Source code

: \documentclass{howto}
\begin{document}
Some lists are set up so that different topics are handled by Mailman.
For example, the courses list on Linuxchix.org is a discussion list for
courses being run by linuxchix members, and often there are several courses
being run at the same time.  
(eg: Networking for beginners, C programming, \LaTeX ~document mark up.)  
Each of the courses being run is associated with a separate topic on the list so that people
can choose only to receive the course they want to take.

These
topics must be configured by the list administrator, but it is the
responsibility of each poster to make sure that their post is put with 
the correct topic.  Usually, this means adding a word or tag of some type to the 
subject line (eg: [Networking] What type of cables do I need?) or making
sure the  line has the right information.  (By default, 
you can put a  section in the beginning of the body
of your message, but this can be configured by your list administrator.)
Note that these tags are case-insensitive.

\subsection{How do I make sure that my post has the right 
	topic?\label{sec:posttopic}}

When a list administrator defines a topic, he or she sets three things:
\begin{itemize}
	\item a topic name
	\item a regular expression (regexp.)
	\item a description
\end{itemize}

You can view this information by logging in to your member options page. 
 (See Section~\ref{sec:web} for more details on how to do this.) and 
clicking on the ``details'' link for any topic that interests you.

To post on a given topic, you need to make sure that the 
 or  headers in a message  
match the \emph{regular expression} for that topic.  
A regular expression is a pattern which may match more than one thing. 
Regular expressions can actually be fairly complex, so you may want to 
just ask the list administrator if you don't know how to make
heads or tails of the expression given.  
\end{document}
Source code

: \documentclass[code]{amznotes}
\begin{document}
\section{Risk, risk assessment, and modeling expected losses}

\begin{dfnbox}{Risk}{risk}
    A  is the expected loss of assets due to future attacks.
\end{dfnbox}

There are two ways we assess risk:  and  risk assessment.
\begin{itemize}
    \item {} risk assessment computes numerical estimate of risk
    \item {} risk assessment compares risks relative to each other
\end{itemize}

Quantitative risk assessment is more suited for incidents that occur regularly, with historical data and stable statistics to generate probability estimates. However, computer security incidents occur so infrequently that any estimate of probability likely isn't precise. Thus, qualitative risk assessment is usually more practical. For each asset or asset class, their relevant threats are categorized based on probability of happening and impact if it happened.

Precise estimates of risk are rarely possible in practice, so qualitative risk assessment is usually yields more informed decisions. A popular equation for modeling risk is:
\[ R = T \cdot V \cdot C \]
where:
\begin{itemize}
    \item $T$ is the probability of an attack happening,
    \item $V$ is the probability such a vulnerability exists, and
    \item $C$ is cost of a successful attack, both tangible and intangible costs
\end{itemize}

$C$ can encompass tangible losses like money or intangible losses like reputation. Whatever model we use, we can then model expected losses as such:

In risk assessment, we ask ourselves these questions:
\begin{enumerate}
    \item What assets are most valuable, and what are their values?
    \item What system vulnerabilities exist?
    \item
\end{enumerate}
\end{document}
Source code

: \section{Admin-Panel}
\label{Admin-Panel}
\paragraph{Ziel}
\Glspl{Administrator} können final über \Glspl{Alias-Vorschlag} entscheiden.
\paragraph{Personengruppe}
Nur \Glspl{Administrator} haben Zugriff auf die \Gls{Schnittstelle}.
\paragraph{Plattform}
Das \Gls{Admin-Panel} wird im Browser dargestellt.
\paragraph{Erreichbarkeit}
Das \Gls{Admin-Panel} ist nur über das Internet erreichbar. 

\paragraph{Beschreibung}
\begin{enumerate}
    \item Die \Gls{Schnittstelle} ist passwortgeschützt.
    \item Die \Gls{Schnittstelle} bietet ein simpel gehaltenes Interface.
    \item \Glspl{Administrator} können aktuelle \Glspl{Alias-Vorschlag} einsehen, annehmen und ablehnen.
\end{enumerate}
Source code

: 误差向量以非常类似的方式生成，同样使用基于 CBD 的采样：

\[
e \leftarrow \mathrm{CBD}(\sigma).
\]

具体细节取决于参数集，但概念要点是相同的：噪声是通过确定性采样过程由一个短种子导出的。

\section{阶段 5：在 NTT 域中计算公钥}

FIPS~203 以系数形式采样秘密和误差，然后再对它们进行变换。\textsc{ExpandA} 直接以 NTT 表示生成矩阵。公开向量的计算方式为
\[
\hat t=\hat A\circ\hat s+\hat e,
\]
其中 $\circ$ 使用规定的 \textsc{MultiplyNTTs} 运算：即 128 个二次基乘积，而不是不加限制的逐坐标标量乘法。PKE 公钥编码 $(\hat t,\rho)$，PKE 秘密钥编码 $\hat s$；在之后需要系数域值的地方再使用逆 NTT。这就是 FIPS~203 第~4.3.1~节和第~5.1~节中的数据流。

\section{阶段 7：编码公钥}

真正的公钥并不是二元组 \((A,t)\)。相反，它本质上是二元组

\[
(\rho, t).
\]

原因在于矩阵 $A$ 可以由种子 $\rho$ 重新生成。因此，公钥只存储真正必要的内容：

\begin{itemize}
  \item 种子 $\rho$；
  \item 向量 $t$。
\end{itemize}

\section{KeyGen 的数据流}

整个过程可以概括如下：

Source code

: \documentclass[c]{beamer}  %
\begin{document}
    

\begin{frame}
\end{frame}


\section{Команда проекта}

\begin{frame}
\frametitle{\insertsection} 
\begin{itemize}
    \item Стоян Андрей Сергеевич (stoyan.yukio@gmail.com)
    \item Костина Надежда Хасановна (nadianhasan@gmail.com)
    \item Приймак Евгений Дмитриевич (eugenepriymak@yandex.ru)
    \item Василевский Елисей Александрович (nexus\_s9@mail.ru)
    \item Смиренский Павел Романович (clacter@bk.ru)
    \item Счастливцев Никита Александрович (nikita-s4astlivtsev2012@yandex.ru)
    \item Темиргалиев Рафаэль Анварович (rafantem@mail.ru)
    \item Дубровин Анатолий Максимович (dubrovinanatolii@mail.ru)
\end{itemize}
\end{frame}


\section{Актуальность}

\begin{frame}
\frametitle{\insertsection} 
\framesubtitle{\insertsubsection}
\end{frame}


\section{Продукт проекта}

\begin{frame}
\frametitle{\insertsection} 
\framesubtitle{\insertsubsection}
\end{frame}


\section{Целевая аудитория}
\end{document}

◆ How to complete this task: Search the material above for the word "проекта", and return each line that holds it.

◆ Response for this exercise:
\section{Команда проекта}
\section{Продукт проекта}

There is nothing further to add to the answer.